Date posted: July 16, 2019
Now in the 16th year, the ArchitecturePLB sustainability prize for Masters students, at University of Portsmouth’s School of Architecture, gives us an opportunity to enjoy the work of the Graduating cohort whilst reflecting on the designs. The prize seeks to celebrate, challenge and explore concepts of sustainability. The work and focus of units did not disappoint, with a strong year on display.
Projects included large scale masterplans, food-production, urban intensification, and later-living. We saw homes for bees, buildings which use bio-mimetic slime, botanical gardens, and regeneration at a large and small scale.
This annual prize gives the opportunity to debate sustainability, its meaning and whether it should be a ‘special prize’. It is a few years since the sustainability unit came to an end at Portsmouth, which acknowledges that by now all projects should have sustainability at their heart, not least due to the climate emergency and extensive knowledge of how we need to respond. Maybe it is time to consider whether the prize should simply be for good architecture?

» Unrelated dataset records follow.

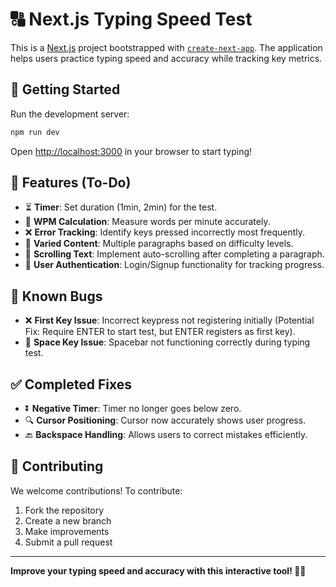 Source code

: # 🔠 Next.js Typing Speed Test

This is a [Next.js](https://nextjs.org/) project bootstrapped with [`create-next-app`](https://github.com/vercel/next.js/tree/canary/packages/create-next-app). The application helps users practice typing speed and accuracy while tracking key metrics.

## 🚀 Getting Started

Run the development server:

```bash
npm run dev
```

Open [http://localhost:3000](http://localhost:3000) in your browser to start typing!

## 🎯 Features (To-Do)

- ⏳ **Timer**: Set duration (1min, 2min) for the test.
- 🏃 **WPM Calculation**: Measure words per minute accurately.
- ❌ **Error Tracking**: Identify keys pressed incorrectly most frequently.
- 📜 **Varied Content**: Multiple paragraphs based on difficulty levels.
- 📜 **Scrolling Text**: Implement auto-scrolling after completing a paragraph.
- 🔑 **User Authentication**: Login/Signup functionality for tracking progress.

## 🐞 Known Bugs

- ❌ **First Key Issue**: Incorrect keypress not registering initially (Potential Fix: Require ENTER to start test, but ENTER registers as first key).
- 🔲 **Space Key Issue**: Spacebar not functioning correctly during typing test.

## ✅ Completed Fixes

- ⏬ **Negative Timer**: Timer no longer goes below zero.
- 🔍 **Cursor Positioning**: Cursor now accurately shows user progress.
- 🔙 **Backspace Handling**: Allows users to correct mistakes efficiently.

## 🤝 Contributing

We welcome contributions! To contribute:

1. Fork the repository
2. Create a new branch
3. Make improvements
4. Submit a pull request

---

**Improve your typing speed and accuracy with this interactive tool! 🚀🔠**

Three projects shone out for us, and like last year we have given an honourable mention, this year to Ida Rorvik- Norwegian forest research centre. We picked two winners this year; Samuel Akakpo’s eco-sanctuary in Ghana, for the scale and ambition of the project, and Paul Moss, for his community project at Cody Dock, where he had really got into the detail and richness of the program. Congratulations to all graduating students for some really great work.